PRESS RELEASE, June 11, 2022
ISLAMABAD: A Dialogue on Balochistan was held in Quetta under the aegis of Islamabad
Policy Research Institute, and was participated by luminaries from the province, as well as
politicians, civil servants and people of repute from the academia.
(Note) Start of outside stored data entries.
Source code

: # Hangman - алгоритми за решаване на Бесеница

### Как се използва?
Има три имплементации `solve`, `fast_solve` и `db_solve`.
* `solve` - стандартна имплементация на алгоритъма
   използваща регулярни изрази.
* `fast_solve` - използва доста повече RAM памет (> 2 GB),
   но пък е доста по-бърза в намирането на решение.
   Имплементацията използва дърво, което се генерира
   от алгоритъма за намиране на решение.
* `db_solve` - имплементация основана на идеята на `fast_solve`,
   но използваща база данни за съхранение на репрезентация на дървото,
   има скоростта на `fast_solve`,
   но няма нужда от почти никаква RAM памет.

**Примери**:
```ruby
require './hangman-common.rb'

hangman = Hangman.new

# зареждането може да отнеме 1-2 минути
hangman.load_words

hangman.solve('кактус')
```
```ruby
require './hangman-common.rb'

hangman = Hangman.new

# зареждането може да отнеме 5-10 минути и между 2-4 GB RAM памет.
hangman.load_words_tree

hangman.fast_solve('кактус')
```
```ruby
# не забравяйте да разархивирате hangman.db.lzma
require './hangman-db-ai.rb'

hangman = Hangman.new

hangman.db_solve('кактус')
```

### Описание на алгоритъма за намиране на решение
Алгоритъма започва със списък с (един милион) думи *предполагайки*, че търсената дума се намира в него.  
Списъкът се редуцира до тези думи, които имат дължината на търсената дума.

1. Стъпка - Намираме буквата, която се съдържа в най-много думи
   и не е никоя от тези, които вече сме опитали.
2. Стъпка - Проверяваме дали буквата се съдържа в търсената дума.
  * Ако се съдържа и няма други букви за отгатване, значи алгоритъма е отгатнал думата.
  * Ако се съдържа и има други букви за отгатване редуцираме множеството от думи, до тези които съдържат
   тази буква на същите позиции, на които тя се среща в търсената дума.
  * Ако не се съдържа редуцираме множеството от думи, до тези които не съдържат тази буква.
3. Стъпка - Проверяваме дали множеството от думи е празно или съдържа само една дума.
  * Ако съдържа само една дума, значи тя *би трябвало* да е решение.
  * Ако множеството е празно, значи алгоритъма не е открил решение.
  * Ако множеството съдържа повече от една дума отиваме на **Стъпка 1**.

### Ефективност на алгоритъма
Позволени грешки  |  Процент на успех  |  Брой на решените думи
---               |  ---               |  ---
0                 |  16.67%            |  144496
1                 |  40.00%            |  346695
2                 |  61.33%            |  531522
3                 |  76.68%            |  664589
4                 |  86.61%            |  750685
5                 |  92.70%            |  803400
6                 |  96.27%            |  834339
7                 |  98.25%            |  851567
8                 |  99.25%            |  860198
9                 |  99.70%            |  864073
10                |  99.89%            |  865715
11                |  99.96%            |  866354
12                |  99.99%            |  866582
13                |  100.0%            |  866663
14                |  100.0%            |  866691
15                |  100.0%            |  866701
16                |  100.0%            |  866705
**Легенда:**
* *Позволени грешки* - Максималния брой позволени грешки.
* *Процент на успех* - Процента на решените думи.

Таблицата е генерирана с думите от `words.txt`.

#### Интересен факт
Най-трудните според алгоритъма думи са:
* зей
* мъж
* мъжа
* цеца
The delegates comprised of Zobaida Jalal, MNA, Balochistan Awami Party; Senator Anwar ul
Haq Kakar (BAP), Fauzia Shaheen, Chairperson Provincial Commission on Status of Women
(PCSW), Balochistan; Syed Fida Hassan Shah, Deputy Inspector General (DIG) of Police
Quetta; Dr. Sajida Naureen, Vice Chancellor Sardar Bahadur Khan Women’s University, Quetta;
Dr. Mir Sadaat Baloch, President Balochistan Council for Peace and Policy; Rafiullah Kakar,
CPEC/Public-Private Partnership Unit, Government of Balochistan; Fatima Nangyal Khan,
Member National Commission on Status of Women from Balochistan; Maria Malik, Research
Director Balochistan Think Tank Network (BTTN), Quetta; Liaquat Shahwani, ex-spokesperson
Balochistan government; Gohram Aslam Baloch, Journalist; Bushra Sadiqui, Bureau Chief GTV
Balochistan, and Zulfiqar Durrani, Provincial Representative/Head of Office, UNDP Sub-Office
Balochistan. President IPRI Ambassador (retd) Dr Raza Muhammad, Director Research IPRI
Brig (retd) Raashid Wali Janjua and Ambassador (retd) Asif Durrani were other focal persons
The roundtable resolved that deprivation creates a conducive environment for recruiting militants
and Pakistan’s development paradigm should be organic and horizontal.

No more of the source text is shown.